Tag: three dimensional geometry

Questions Related to three dimensional geometry

If the points $a(cos \alpha + i sin \alpha)$ , $b(cos \beta + i sin \beta)$ and $c(cos \gamma + isin \gamma)$ are collinear then the value of $|z|$ is:  
( where ${z = bc  \ sin(\beta-\gamma) + ca \ sin(\gamma-\alpha) + ab \ sin(\alpha - \beta) + 3i -4k}$ )

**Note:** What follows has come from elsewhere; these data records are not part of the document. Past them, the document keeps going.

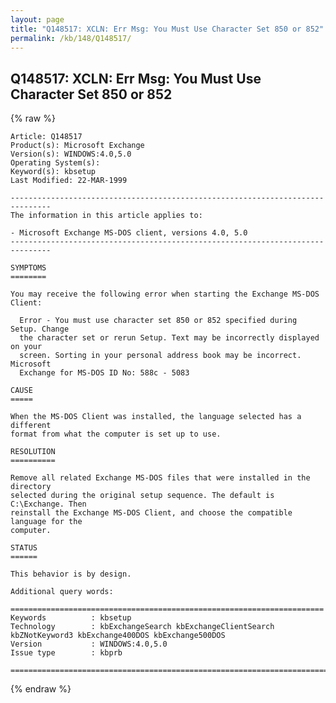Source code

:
 ```yaml
---
layout: page
title: "Q148517: XCLN: Err Msg: You Must Use Character Set 850 or 852"
permalink: /kb/148/Q148517/
---
```


## Q148517: XCLN: Err Msg: You Must Use Character Set 850 or 852

{% raw %}

	Article: Q148517
	Product(s): Microsoft Exchange
	Version(s): WINDOWS:4.0,5.0
	Operating System(s): 
	Keyword(s): kbsetup
	Last Modified: 22-MAR-1999
	
	-------------------------------------------------------------------------------
	The information in this article applies to:
	
	- Microsoft Exchange MS-DOS client, versions 4.0, 5.0 
	-------------------------------------------------------------------------------
	
	SYMPTOMS
	========
	
	You may receive the following error when starting the Exchange MS-DOS Client:
	
	  Error - You must use character set 850 or 852 specified during Setup. Change
	  the character set or rerun Setup. Text may be incorrectly displayed on your
	  screen. Sorting in your personal address book may be incorrect. Microsoft
	  Exchange for MS-DOS ID No: 588c - 5083
	
	CAUSE
	=====
	
	When the MS-DOS Client was installed, the language selected has a different
	format from what the computer is set up to use.
	
	RESOLUTION
	==========
	
	Remove all related Exchange MS-DOS files that were installed in the directory
	selected during the original setup sequence. The default is C:\Exchange. Then
	reinstall the Exchange MS-DOS Client, and choose the compatible language for the
	computer.
	
	STATUS
	======
	
	This behavior is by design.
	
	Additional query words:
	
	======================================================================
	Keywords          : kbsetup 
	Technology        : kbExchangeSearch kbExchangeClientSearch kbZNotKeyword3 kbExchange400DOS kbExchange500DOS
	Version           : WINDOWS:4.0,5.0
	Issue type        : kbprb
	
	=============================================================================
	

{% endraw %}
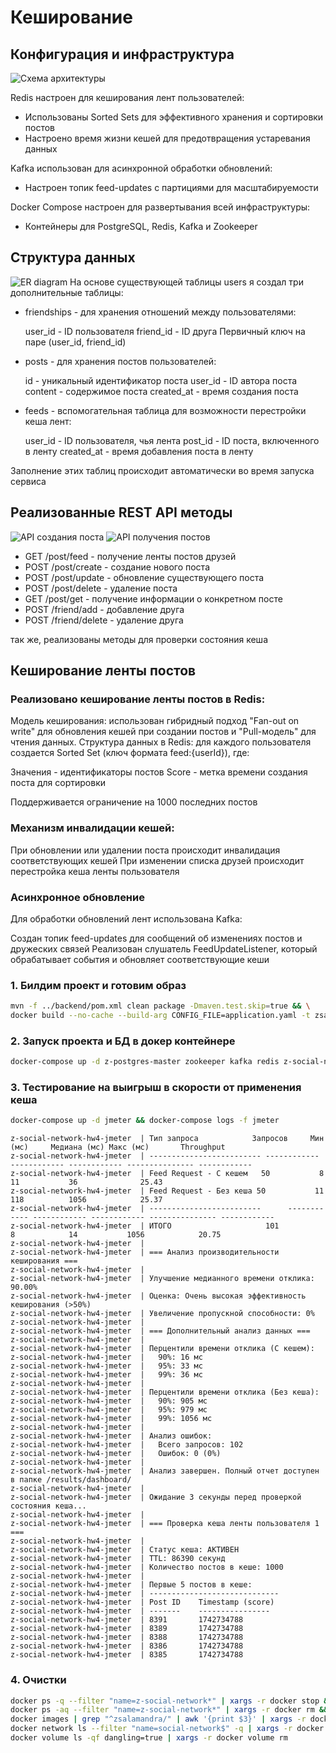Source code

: # Кеширование

## Конфигурация и инфраструктура
![Схема архитектуры](./deploy-arch.png)

Redis настроен для кеширования лент пользователей:
 - Использованы Sorted Sets для эффективного хранения и сортировки постов
 - Настроено время жизни кешей для предотвращения устаревания данных

Kafka использован для асинхронной обработки обновлений:

 - Настроен топик feed-updates с партициями для масштабируемости
 
Docker Compose настроен для развертывания всей инфраструктуры:

 - Контейнеры для PostgreSQL, Redis, Kafka и Zookeeper


## Структура данных
![ER diagram](./img/er.png)
На основе существующей таблицы users я создал три дополнительные таблицы:

 - friendships - для хранения отношений между пользователями:

    user_id - ID пользователя
    friend_id - ID друга
    Первичный ключ на паре (user_id, friend_id)

 - posts - для хранения постов пользователей:

    id - уникальный идентификатор поста
    user_id - ID автора поста
    content - содержимое поста
    created_at - время создания поста

 - feeds - вспомогательная таблица для возможности перестройки кеша лент:

    user_id - ID пользователя, чья лента
    post_id - ID поста, включенного в ленту
    created_at - время добавления поста в ленту

Заполнение этих таблиц происходит автоматически во время запуска сервиса

## Реализованные REST API методы
![API создания поста](./img/sequnce-diagram-post-create.png)
![API получения постов](./img/sequence-diagram-get-posts.png)
 - GET /post/feed - получение ленты постов друзей
 - POST /post/create - создание нового поста
 - POST /post/update - обновление существующего поста
 - POST /post/delete - удаление поста
 - GET /post/get - получение информации о конкретном посте
 - POST /friend/add - добавление друга
 - POST /friend/delete - удаление друга

так же, реализованы методы для проверки состояния кеша

## Кеширование ленты постов
### Реализовано кеширование ленты постов в Redis:

Модель кеширования: использован гибридный подход "Fan-out on write" для обновления кешей при создании постов и "Pull-модель" для чтения данных.
Структура данных в Redis: для каждого пользователя создается Sorted Set (ключ формата feed:{userId}), где:

Значения - идентификаторы постов
Score - метка времени создания поста для сортировки

Поддерживается ограничение на 1000 последних постов

### Механизм инвалидации кешей:

При обновлении или удалении поста происходит инвалидация соответствующих кешей
При изменении списка друзей происходит перестройка кеша ленты пользователя

### Асинхронное обновление 

Для обработки обновлений лент использована Kafka:

Создан топик feed-updates для сообщений об изменениях постов и дружеских связей
Реализован слушатель FeedUpdateListener, который обрабатывает события и обновляет соответствующие кеши

### 1. Билдим проект и готовим образ
```bash
mvn -f ../backend/pom.xml clean package -Dmaven.test.skip=true && \
docker build --no-cache --build-arg CONFIG_FILE=application.yaml -t zsalamandra/z-social-network-hw4 -f ../backend/Dockerfile ../backend  
```

### 2. Запуск проекта и БД в докер контейнере
```bash
docker-compose up -d z-postgres-master zookeeper kafka redis z-social-network-hw4
```

### 3. Тестирование на выигрыш в скорости от применения кеша
```bash
docker-compose up -d jmeter && docker-compose logs -f jmeter
```

```
z-social-network-hw4-jmeter  | Тип запроса            Запросов     Мин (мс)     Медиана (мс) Макс (мс)       Throughput
z-social-network-hw4-jmeter  | ------------------------- ------------ ------------ ------------ --------------- ------------
z-social-network-hw4-jmeter  | Feed Request - С кешем   50           8            11           36              25.43       
z-social-network-hw4-jmeter  | Feed Request - Без кеша 50           11           118          1056            25.37
z-social-network-hw4-jmeter  | -------------------------      ------------ ------------ ------------ --------------- ------------
z-social-network-hw4-jmeter  | ИТОГО                     101          8            14           1056            20.75
z-social-network-hw4-jmeter  |
z-social-network-hw4-jmeter  | === Анализ производительности кеширования ===
z-social-network-hw4-jmeter  |
z-social-network-hw4-jmeter  | Улучшение медианного времени отклика: 90.00%
z-social-network-hw4-jmeter  | Оценка: Очень высокая эффективность кеширования (>50%)
z-social-network-hw4-jmeter  | Увеличение пропускной способности: 0%
z-social-network-hw4-jmeter  |
z-social-network-hw4-jmeter  | === Дополнительный анализ данных ===
z-social-network-hw4-jmeter  |
z-social-network-hw4-jmeter  | Перцентили времени отклика (С кешем):
z-social-network-hw4-jmeter  |   90%: 16 мс
z-social-network-hw4-jmeter  |   95%: 33 мс
z-social-network-hw4-jmeter  |   99%: 36 мс
z-social-network-hw4-jmeter  |
z-social-network-hw4-jmeter  | Перцентили времени отклика (Без кеша):
z-social-network-hw4-jmeter  |   90%: 905 мс
z-social-network-hw4-jmeter  |   95%: 979 мс
z-social-network-hw4-jmeter  |   99%: 1056 мс
z-social-network-hw4-jmeter  |
z-social-network-hw4-jmeter  | Анализ ошибок:
z-social-network-hw4-jmeter  |   Всего запросов: 102
z-social-network-hw4-jmeter  |   Ошибок: 0 (0%)
z-social-network-hw4-jmeter  |
z-social-network-hw4-jmeter  | Анализ завершен. Полный отчет доступен в папке /results/dashboard/
z-social-network-hw4-jmeter  |
z-social-network-hw4-jmeter  | Ожидание 3 секунды перед проверкой состояния кеша...
z-social-network-hw4-jmeter  | 
z-social-network-hw4-jmeter  | === Проверка кеша ленты пользователя 1 ===
z-social-network-hw4-jmeter  |
z-social-network-hw4-jmeter  | Статус кеша: АКТИВЕН
z-social-network-hw4-jmeter  | TTL: 86390 секунд
z-social-network-hw4-jmeter  | Количество постов в кеше: 1000
z-social-network-hw4-jmeter  |
z-social-network-hw4-jmeter  | Первые 5 постов в кеше:
z-social-network-hw4-jmeter  | -----------------------------
z-social-network-hw4-jmeter  | Post ID    Timestamp (score)
z-social-network-hw4-jmeter  | -------    ----------------
z-social-network-hw4-jmeter  | 8391       1742734788
z-social-network-hw4-jmeter  | 8389       1742734788
z-social-network-hw4-jmeter  | 8388       1742734788
z-social-network-hw4-jmeter  | 8386       1742734788
z-social-network-hw4-jmeter  | 8385       1742734788
```

### 4. Очистки
```bash
docker ps -q --filter "name=z-social-network*" | xargs -r docker stop && \
docker ps -aq --filter "name=z-social-network*" | xargs -r docker rm && \
docker images | grep "^zsalamandra/" | awk '{print $3}' | xargs -r docker rmi && \
docker network ls --filter "name=social-network$" -q | xargs -r docker network rm && \
docker volume ls -qf dangling=true | xargs -r docker volume rm
```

direction cosines and direction ratios three dimensional geometry maths

  1. $2$

  2. $5$

  3. $1$

  4. None of these.

Show answer
Correct Option: B
Explanation:
Given $a=cos\alpha+i\sin\alpha=e^{i\alpha}$ , $b=cos\beta+isin\beta=e^{i\beta}$ and $c=cos\gamma+isin\gamma=e^{i\gamma}$
Consider $bcsin(\beta-\gamma)=e^{i(\beta+\gamma)}sin(\beta-\gamma)=\frac{1}{2i}e^{i(\beta+\gamma)}(e^{i(\beta-\gamma)}-e^{-i(\beta-\gamma)}) = \frac{1}{2i}(e^{i(2\beta)}-e^{i(2\gamma)})$
Similarly we get $casin(\gamma-\alpha) = \frac{1}{2i}(e^{i(2\gamma)}-e^{i(2\alpha)})$ and $absin(\alpha-\beta) = \frac{1}{2i}(e^{i(2\alpha)}-e^{i(2\beta)})$
Therefore we get $bcsin(\beta-\gamma)+casin(\gamma-\alpha)+absin(\alpha-\beta)=0$
So we get $z=3i-4i$
$\Rightarrow |z|=5$

Three points $A(\bar a),B(\bar b),C(\bar c)$ are collinear if and only if?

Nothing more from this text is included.